* [The problem]
In the records below, some lines contain the word "well". Copy each of them.

* [Exercise materials]
......
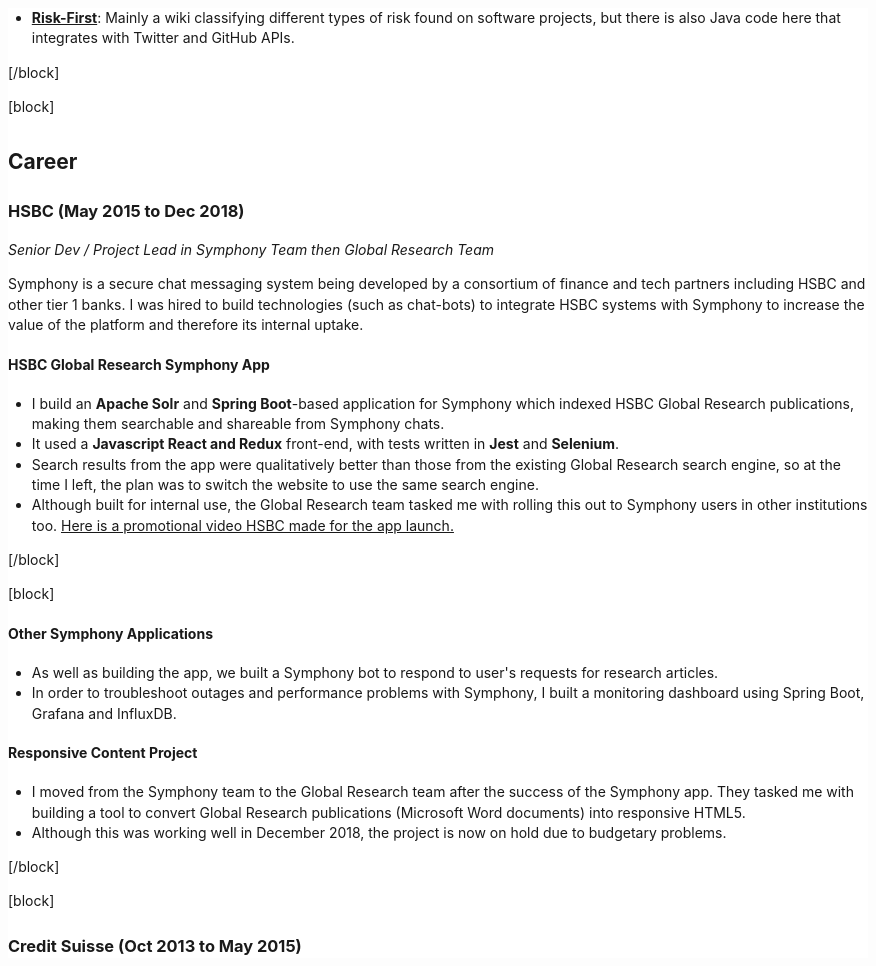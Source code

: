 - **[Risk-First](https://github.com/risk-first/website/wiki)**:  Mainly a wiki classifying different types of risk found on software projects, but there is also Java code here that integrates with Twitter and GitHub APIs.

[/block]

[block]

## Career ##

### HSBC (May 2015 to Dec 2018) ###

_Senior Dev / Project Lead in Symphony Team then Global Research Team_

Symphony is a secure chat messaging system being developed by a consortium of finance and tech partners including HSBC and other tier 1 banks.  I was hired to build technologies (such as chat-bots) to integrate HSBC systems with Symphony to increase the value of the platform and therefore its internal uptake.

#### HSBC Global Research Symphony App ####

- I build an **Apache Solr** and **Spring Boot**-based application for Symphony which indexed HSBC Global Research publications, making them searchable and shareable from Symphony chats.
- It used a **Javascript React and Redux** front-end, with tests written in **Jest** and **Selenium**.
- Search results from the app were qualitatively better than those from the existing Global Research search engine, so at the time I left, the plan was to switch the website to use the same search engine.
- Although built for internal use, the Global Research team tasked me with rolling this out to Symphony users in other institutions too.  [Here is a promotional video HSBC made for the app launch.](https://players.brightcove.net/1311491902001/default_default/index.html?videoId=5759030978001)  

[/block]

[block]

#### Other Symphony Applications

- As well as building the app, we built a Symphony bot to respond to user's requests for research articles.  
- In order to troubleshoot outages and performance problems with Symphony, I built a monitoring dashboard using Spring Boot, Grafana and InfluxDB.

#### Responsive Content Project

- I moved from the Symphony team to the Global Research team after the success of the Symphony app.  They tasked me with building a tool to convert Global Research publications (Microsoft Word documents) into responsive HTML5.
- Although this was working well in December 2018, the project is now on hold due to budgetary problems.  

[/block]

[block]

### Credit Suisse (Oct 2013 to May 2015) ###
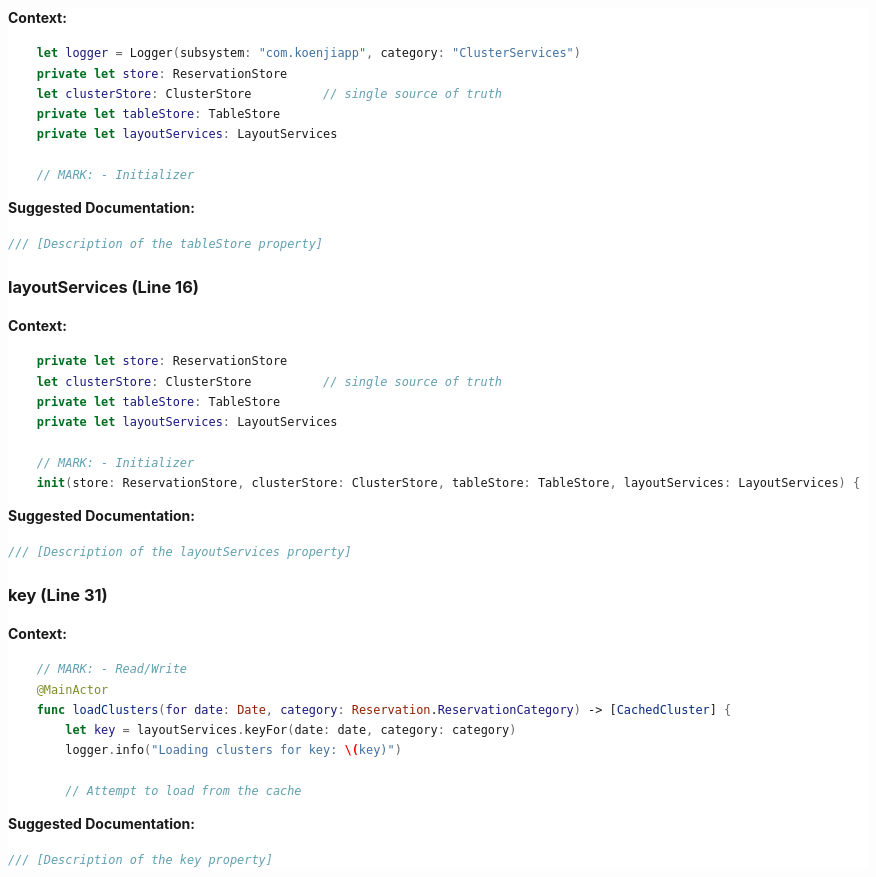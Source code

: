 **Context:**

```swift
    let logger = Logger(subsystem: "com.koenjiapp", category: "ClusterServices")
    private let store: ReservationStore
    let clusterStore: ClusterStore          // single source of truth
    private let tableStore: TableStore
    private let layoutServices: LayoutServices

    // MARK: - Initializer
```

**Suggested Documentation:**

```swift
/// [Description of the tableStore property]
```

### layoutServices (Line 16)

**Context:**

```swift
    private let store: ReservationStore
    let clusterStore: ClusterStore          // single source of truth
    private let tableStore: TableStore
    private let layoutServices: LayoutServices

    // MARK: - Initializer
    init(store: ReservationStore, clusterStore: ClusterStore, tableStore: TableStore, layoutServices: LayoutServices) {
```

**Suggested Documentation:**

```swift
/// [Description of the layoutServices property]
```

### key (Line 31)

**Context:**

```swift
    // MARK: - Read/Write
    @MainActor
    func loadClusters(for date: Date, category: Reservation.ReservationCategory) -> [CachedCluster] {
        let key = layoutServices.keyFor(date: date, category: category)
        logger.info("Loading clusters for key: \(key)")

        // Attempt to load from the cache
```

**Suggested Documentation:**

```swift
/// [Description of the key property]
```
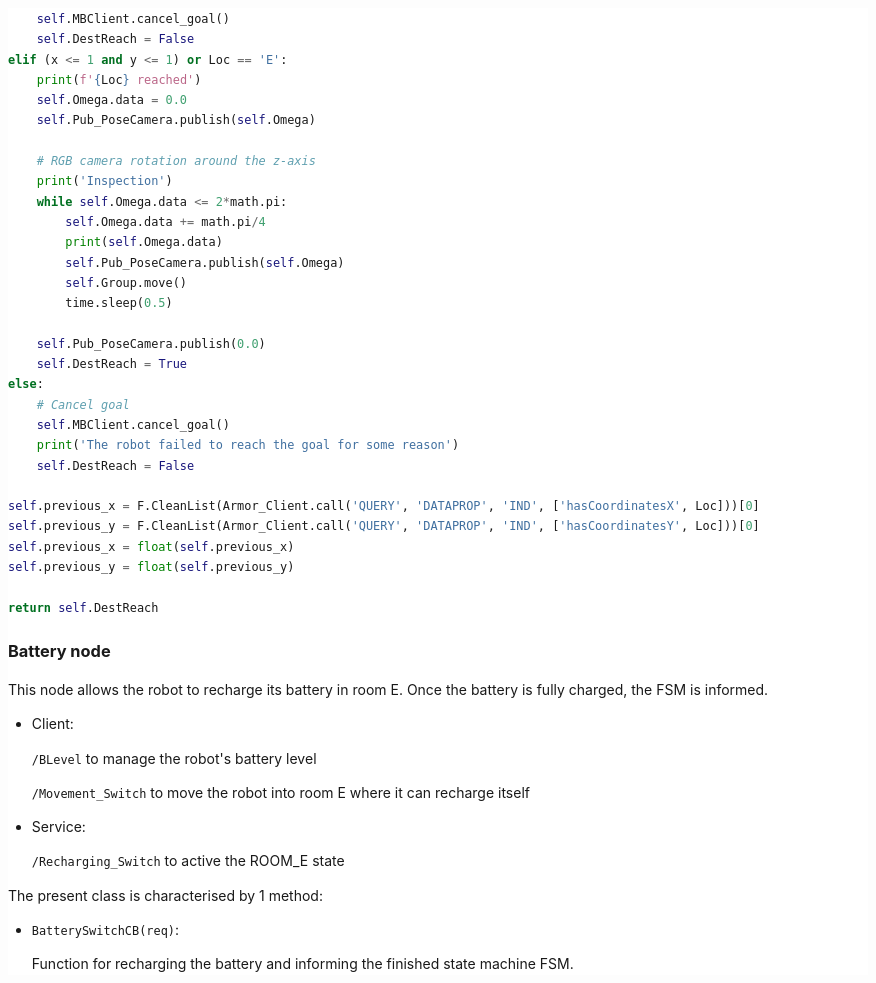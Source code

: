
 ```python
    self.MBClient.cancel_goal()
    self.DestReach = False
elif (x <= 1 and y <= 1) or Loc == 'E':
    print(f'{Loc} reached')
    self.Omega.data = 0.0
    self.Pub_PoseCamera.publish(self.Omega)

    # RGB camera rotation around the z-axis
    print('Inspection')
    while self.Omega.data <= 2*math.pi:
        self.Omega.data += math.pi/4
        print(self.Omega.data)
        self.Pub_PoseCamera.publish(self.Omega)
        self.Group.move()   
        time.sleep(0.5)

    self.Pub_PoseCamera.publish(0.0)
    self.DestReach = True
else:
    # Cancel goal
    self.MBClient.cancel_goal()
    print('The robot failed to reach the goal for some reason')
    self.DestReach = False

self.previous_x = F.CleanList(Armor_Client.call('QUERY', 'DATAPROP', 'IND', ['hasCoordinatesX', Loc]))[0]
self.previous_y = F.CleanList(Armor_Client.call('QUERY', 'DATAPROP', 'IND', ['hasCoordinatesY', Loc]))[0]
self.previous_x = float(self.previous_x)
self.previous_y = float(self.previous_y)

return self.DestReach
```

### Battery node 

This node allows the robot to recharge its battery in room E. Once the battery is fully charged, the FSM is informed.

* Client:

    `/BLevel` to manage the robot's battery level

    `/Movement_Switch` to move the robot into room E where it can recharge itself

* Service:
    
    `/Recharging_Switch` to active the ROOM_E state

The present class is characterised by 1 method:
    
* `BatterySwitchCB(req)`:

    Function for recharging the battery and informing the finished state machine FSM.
......
* [Solution to the problem]
- As well as building the app, we built a Symphony bot to respond to user's requests for research articles.  
- Although this was working well in December 2018, the project is now on hold due to budgetary problems.  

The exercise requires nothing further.